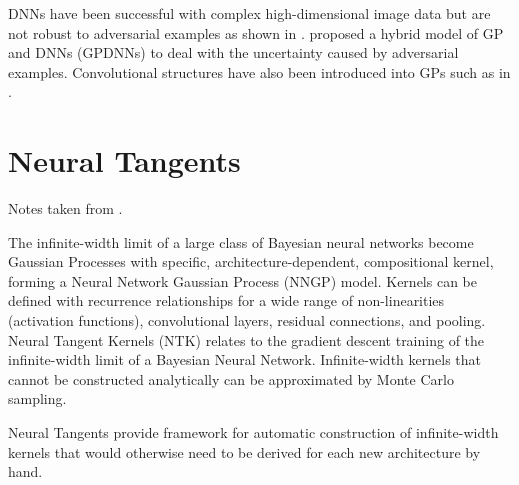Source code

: \documentclass[twoside,11pt]{article}
\begin{document}
DNNs have been successful with complex high-dimensional image data but are not robust to adversarial examples as shown in \cite{szegedy2013intriguing}.
\cite{bradshaw2017adversarial} proposed a hybrid model of GP and DNNs (GPDNNs) to deal with the uncertainty caused by adversarial examples.
Convolutional structures have also been introduced into GPs such as in \cite{van2017convolutional}.


\section{Neural Tangents}\label{sec:neural-tangents}
Notes taken from \cite{novak2019neural}.

The infinite-width limit of a large class of Bayesian neural networks become Gaussian Processes with specific, architecture-dependent, compositional kernel, forming a Neural Network Gaussian Process (NNGP) model.
Kernels can be defined with recurrence relationships for a wide range of non-linearities (activation functions), convolutional layers, residual connections, and pooling.
Neural Tangent Kernels (NTK) relates to the gradient descent training of the infinite-width limit of a Bayesian Neural Network.
Infinite-width kernels that cannot be constructed analytically can be approximated by Monte Carlo sampling.

Neural Tangents provide framework for automatic construction of infinite-width kernels that would otherwise need to be derived for each new architecture by hand.





\newpage



\end{document}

_ _ _ _ _

▶ **Problem description**:
Quote exactly what appears from the line containing "The infinite-width limit of a large" through the final line of the listing above, including both of those lines.

▶ **Exercise response**:
The infinite-width limit of a large class of Bayesian neural networks become Gaussian Processes with specific, architecture-dependent, compositional kernel, forming a Neural Network Gaussian Process (NNGP) model.
Kernels can be defined with recurrence relationships for a wide range of non-linearities (activation functions), convolutional layers, residual connections, and pooling.
Neural Tangent Kernels (NTK) relates to the gradient descent training of the infinite-width limit of a Bayesian Neural Network.
Infinite-width kernels that cannot be constructed analytically can be approximated by Monte Carlo sampling.

Neural Tangents provide framework for automatic construction of infinite-width kernels that would otherwise need to be derived for each new architecture by hand.





\newpage



\end{document}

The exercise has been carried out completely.